YOUR TASK - Every line containing the string "piecewise" is to be copied from the records.

╭─ AVAILABLE RECORDS

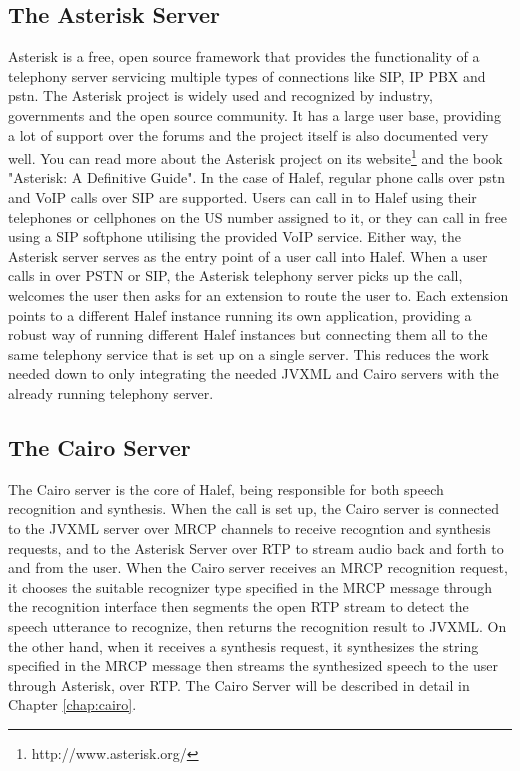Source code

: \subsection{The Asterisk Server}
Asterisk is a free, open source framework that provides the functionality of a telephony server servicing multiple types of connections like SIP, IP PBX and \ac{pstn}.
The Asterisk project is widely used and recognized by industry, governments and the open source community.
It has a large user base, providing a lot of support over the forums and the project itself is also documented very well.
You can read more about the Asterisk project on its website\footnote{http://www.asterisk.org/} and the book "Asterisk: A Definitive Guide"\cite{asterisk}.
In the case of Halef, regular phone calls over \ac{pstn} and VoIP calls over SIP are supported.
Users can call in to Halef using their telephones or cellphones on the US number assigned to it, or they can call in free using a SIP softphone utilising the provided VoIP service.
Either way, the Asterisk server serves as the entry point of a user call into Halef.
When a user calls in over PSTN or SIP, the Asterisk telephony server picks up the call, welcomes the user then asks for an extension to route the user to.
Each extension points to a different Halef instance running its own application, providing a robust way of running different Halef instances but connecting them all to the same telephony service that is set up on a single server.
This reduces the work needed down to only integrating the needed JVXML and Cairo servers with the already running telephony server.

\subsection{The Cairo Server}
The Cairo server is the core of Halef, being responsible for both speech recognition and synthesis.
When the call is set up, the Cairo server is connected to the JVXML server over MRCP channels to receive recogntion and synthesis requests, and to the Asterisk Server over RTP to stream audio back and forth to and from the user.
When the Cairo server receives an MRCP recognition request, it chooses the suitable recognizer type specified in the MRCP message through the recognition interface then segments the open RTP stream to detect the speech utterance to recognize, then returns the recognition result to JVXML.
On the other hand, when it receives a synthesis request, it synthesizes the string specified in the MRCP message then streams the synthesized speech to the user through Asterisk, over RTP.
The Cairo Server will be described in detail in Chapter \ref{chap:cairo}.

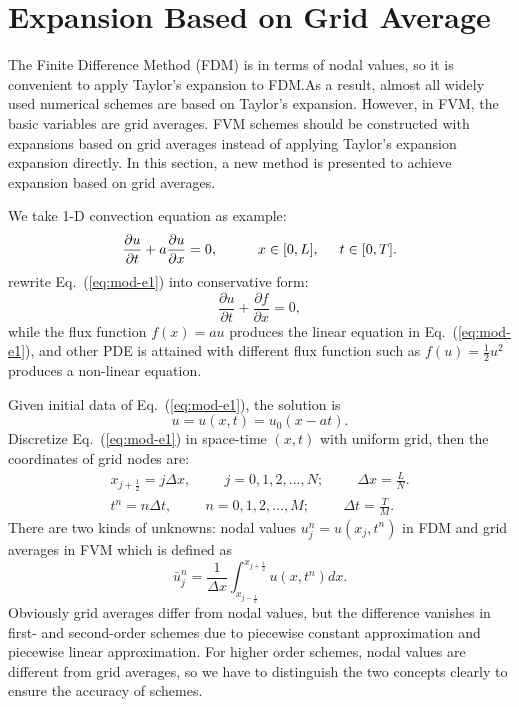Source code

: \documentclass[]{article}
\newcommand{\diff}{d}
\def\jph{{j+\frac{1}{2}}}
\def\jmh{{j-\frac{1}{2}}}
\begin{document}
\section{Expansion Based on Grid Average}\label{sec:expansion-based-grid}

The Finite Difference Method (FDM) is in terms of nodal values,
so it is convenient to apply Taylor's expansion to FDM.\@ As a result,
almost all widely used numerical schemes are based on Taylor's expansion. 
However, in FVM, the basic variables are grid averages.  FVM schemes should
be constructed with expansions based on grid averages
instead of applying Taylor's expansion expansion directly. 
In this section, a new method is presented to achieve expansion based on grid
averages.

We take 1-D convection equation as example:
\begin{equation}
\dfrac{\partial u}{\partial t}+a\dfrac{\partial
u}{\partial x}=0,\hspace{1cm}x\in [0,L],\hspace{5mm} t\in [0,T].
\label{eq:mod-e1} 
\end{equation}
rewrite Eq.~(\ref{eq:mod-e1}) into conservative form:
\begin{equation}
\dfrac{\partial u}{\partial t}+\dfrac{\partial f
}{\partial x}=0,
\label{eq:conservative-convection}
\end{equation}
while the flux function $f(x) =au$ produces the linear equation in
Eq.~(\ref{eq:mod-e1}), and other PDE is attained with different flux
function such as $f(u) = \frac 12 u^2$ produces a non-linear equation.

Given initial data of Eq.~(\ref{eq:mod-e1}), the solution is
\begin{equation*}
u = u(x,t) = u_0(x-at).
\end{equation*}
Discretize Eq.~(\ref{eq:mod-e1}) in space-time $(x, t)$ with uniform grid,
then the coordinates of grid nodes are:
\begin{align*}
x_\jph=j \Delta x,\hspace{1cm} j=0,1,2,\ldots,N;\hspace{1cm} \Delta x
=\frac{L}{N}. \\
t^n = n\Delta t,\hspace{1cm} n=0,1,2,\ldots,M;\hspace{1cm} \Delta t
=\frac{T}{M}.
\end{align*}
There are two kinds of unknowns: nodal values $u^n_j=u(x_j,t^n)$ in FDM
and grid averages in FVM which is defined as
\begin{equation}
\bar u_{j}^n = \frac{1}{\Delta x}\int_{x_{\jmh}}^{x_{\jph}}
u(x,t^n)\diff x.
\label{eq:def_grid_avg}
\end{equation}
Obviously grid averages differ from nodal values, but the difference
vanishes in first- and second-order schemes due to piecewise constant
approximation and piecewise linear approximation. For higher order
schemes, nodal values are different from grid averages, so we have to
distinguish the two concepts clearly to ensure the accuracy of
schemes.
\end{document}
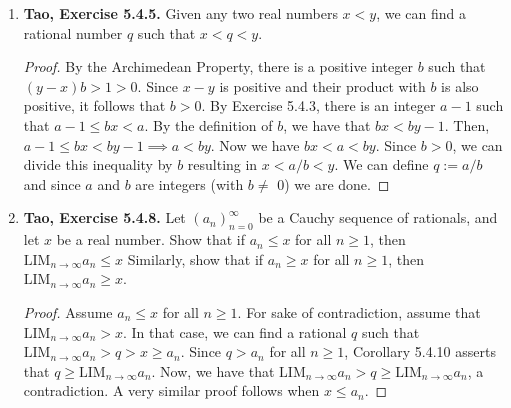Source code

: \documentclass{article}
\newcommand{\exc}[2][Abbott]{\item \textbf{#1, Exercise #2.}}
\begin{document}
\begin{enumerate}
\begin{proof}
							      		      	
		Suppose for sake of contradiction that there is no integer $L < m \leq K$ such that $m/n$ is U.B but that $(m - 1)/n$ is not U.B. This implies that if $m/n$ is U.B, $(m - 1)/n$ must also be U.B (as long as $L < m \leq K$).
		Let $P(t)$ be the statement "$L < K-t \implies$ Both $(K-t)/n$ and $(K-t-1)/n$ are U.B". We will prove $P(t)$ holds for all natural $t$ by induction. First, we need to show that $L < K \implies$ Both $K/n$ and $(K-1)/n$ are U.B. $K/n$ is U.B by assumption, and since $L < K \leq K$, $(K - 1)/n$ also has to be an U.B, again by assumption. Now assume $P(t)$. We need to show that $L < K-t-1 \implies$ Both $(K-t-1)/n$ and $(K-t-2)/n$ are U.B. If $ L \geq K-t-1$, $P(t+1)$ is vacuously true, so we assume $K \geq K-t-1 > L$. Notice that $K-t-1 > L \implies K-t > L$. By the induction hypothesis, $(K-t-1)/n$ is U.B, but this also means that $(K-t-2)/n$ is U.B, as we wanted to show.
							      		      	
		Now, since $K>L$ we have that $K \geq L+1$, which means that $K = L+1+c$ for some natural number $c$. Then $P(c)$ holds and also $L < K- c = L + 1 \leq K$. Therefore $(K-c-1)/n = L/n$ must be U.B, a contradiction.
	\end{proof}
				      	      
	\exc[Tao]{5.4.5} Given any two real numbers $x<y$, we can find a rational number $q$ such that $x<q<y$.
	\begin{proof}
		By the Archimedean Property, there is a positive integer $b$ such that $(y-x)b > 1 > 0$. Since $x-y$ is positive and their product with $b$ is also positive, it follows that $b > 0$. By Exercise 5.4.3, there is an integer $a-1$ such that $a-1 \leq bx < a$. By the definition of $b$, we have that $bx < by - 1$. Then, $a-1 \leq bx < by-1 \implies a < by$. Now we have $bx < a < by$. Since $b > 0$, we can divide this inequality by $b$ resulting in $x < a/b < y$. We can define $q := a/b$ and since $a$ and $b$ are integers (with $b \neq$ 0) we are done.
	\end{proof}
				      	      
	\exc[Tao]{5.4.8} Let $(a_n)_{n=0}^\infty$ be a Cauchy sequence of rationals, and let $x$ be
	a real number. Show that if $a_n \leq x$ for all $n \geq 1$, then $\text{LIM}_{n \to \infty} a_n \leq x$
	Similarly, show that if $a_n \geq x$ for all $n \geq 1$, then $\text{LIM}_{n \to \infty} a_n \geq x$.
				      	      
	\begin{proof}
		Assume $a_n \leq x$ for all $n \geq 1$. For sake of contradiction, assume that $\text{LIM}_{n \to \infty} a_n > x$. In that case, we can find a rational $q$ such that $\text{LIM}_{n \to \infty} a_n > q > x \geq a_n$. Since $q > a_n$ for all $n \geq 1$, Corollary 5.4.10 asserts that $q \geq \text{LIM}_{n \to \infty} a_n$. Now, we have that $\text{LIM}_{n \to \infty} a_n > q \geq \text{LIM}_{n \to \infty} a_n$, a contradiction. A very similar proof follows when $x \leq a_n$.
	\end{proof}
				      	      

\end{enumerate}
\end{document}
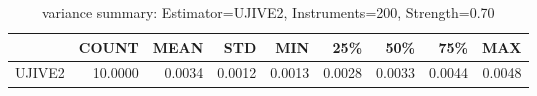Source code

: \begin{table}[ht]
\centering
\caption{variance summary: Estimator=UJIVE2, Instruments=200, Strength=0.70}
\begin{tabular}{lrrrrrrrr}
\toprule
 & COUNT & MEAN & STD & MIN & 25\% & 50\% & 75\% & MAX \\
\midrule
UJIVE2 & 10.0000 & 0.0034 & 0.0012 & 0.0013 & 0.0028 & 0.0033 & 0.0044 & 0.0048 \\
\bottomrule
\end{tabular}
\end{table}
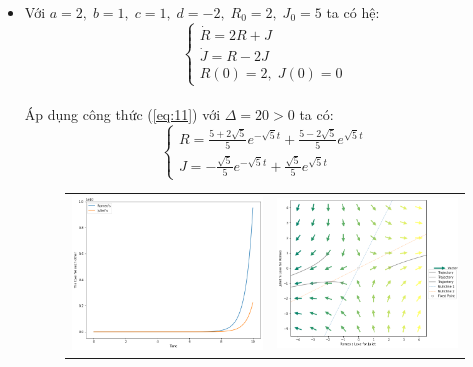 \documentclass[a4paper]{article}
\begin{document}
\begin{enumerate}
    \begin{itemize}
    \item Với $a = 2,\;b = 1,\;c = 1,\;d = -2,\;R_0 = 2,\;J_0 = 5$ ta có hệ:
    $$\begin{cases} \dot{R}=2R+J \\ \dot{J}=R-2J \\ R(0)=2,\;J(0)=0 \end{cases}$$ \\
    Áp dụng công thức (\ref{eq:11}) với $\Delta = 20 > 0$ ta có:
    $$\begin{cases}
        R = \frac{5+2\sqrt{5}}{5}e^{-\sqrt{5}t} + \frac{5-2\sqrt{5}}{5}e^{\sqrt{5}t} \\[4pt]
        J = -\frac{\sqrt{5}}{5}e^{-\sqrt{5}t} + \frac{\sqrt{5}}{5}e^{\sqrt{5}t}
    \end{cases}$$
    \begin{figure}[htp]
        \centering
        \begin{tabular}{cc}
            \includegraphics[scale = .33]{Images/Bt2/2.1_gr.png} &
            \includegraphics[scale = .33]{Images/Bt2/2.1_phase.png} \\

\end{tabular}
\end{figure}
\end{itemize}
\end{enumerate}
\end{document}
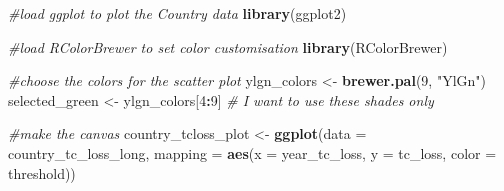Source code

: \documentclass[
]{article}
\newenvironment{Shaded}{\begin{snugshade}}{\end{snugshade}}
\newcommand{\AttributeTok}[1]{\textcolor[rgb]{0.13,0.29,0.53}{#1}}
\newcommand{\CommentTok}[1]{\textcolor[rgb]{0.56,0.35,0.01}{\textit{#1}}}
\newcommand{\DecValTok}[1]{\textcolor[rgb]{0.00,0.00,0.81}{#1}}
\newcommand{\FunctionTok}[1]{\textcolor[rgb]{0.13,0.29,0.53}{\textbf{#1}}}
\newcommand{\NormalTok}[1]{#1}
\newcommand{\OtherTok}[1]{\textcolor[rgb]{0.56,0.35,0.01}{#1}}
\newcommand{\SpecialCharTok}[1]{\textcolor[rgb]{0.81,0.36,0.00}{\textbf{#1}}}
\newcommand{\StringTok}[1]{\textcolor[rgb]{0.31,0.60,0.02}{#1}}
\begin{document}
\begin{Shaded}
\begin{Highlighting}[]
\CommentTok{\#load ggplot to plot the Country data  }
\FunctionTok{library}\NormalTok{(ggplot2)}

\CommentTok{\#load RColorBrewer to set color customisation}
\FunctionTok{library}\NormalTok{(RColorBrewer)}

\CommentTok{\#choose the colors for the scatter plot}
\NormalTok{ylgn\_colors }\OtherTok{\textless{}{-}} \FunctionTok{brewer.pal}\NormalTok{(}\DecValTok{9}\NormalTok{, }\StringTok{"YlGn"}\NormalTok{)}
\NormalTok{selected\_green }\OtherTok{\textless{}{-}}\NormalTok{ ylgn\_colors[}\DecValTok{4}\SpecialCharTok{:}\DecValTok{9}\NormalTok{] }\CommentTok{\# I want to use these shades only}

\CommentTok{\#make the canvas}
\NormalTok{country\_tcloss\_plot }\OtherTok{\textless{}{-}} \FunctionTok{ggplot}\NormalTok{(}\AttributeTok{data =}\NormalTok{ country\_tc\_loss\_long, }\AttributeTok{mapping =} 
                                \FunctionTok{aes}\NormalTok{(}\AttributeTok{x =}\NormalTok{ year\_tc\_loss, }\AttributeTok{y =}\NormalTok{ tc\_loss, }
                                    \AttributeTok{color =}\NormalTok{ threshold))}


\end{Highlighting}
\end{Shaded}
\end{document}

╰─

SOLUTION TO THIS EXERCISE -
vanishes in first- and second-order schemes due to piecewise constant
approximation and piecewise linear approximation. For higher order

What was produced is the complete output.